* What needs to be done
Search the records for the string "Deploy" and copy every line in which it appears.

(Data for this exercise begins)

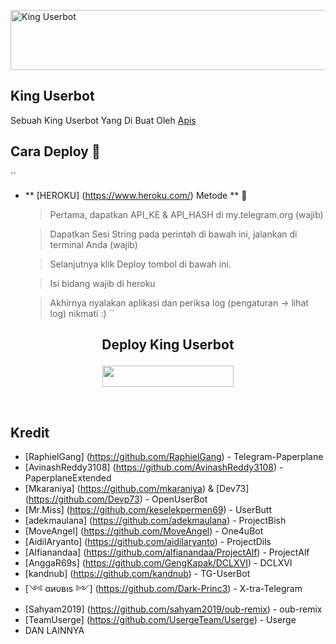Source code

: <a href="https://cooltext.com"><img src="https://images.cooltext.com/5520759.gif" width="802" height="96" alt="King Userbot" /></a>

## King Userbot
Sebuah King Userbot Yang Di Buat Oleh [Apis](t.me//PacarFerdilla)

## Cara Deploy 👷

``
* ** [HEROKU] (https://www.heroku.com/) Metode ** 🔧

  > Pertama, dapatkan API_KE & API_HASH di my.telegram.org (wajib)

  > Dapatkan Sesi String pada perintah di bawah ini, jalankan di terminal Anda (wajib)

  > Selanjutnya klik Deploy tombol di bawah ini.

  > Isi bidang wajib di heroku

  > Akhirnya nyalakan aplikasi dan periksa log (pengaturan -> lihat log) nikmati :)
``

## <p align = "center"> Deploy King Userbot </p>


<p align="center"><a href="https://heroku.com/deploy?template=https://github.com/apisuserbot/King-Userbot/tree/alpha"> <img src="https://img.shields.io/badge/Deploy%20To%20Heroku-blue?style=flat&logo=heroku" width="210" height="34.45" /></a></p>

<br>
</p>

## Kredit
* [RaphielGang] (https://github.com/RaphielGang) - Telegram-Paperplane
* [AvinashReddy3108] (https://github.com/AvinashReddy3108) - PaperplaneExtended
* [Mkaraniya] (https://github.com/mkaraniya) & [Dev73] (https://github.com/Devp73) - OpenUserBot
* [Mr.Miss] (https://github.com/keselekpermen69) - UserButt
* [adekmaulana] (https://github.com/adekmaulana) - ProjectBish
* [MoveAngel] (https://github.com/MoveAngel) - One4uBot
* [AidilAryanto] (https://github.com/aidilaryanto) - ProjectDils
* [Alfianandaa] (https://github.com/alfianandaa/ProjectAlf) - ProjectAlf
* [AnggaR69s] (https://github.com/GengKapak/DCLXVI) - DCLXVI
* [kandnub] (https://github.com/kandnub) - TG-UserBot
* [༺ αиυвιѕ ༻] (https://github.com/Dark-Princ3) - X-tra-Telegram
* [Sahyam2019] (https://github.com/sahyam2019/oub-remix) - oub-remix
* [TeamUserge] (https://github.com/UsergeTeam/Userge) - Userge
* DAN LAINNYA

(Data for this exercise ends)

* Written answer
## Cara Deploy 👷
  > Selanjutnya klik Deploy tombol di bawah ini.
## <p align = "center"> Deploy King Userbot </p>
<p align="center"><a href="https://heroku.com/deploy?template=https://github.com/apisuserbot/King-Userbot/tree/alpha"> <img src="https://img.shields.io/badge/Deploy%20To%20Heroku-blue?style=flat&logo=heroku" width="210" height="34.45" /></a></p>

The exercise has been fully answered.